Las luces de las avenidas se van apagando a la hora fijada y crean una rara oscuridad, las nubes siguen cubriendo el cielo; aun así, la Puerta de Alcalá dibuja su figura en la gran plaza. Aunque no puede contemplarla en su totalidad, ya que la tiene de perfil y no divisa el contorno de sus arcos, conoce el monumento de memoria; lleva años limpiando la misma zona y recogiendo la basura que los energúmenos plantan todas las noches en el suelo verde que lo rodea.

Con excesiva tranquilidad apura su cigarro. Gira la cabeza a un lado y a otro comprobando que puede hacer lo que tiene intención de hacer. Tira la colilla al suelo limpio. Empuja su carro de limpieza y se dispone a cruzar la calle cuando un grupo de hombres sale corriendo desde el arco central de la Puerta de Alcalá.

«Ya están los gamberros haciendo de las suyas», pensó antes de tener que detenerse de golpe cuando un monovolumen se cruzó a gran velocidad delante de él.

—¡Eh, mira por dónde vas, hijo puta! —dijo.

El vehículo frenó con brusquedad y dos hombres asomaron sus cabezas por las ventanillas delanteras. La valentía se tornó en cobardía y aún más cuando las puertas del coche se abrieron. Un suspiro de alivio relajó su cuerpo al comprobar cómo el grupo de gamberros que habían salido de la plaza se metían en el coche.

El conductor del vehículo aceleró y giró por la gran plaza desapareciendo en dirección a Atocha sin hacer caso al color rojo de los semáforos. No los perdió de vista mientras abandonaban el lugar y pudo darse cuenta como uno de los ocupantes no le quitaba los ojos de encima. La valentía regresaba a su cuerpo a la misma velocidad que ellos se perdían en las calles de Madrid.

—Pandilla de chulos, no habéis tenido cojones a bajaros del coche.

Mientras escupía sus insultos rebuscaba otra vez la caja de cigarrillos, esta vez el mechero si estaba a mano y encendió su segundo pitillo.

—Vamos a ver que cojones estaban haciendo dentro de ti preciosa.

Se detuvo junto al primer arco y se adentró por el cuidado césped de la plaza buscando las botellas que deberían haber dejado los gamberros. Nada, nunca estuvo tan limpio el recinto. Levantó otra vez su cara al cielo de Madrid para aspirar otra bocanada de humo del cigarrillo.

Pareció como si el tiempo se hubiera detenido. Ni viento, ni hojas volando, ni lluvia, ni el ruido de los coches que cruzan por Cibeles, nada. Su cara se volvió blanca, tensa, los ojos a punto de saltar y la colilla se le escurría de los labios. Era incapaz de moverse y no podía apartar la vista del monumento. La Puerta de Alcalá había cambiado.

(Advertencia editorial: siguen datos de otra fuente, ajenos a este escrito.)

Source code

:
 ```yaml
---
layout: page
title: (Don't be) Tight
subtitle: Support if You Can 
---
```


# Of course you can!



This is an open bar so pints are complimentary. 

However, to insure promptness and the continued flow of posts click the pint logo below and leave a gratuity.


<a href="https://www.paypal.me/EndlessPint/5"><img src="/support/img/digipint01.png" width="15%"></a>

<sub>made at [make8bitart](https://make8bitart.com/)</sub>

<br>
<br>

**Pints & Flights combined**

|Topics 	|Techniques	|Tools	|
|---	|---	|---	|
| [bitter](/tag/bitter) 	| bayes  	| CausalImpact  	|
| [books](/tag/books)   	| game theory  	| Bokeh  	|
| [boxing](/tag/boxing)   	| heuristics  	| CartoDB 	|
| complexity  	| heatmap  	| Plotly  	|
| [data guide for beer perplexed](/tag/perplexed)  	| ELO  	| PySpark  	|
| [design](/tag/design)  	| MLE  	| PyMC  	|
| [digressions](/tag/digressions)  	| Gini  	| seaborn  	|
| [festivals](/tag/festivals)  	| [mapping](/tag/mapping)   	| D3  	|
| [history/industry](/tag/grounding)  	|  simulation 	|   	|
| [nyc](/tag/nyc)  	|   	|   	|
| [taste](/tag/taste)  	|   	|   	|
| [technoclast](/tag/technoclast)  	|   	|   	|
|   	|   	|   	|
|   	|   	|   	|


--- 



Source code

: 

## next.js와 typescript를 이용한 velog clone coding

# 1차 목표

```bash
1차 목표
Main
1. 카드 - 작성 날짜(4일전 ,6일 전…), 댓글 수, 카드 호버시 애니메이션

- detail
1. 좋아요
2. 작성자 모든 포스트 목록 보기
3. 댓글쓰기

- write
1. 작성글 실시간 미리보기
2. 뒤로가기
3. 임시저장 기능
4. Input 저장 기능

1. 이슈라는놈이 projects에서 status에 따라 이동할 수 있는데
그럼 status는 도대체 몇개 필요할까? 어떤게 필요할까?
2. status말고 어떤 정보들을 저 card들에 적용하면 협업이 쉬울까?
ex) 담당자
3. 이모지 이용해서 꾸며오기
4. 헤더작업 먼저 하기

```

—¡Me cago en la puta hostia, joder!

Aún sin haber podido reaccionar del todo sacó el móvil del bolsillo trasero del pantalón, los dedos no acertaban a marcar el número y el aparato terminó por caérsele al suelo. Mientras se agachaba para recogerlo sus ojos seguían fijos, su cara no podía apartarse del monumento. La belleza de la Puerta de Alcalá no le tenía enganchado, en el arco central había un hombre.

—¡Joder!

Era la única palabra capaz de pronunciar mientras sus dedos acertaban por fin en el teclado del teléfono y pudo marcar el número.

—Policía, ¿dígame?

—Tienen que venir aquí, ¡ahora, rápido!

—Buenos días, señor, ¿podría indicarnos con claridad lo que ocurre?

—¡La Puerta de Alcalá!

—¿En la Puerta de Alcalá?, ¿qué ha sucedido?

—¡Hay, hay un hombre!

—¿Qué le ocurre a esa persona?, ¿se encuentra bien?

—¡Joder, han crucificado a un hombre!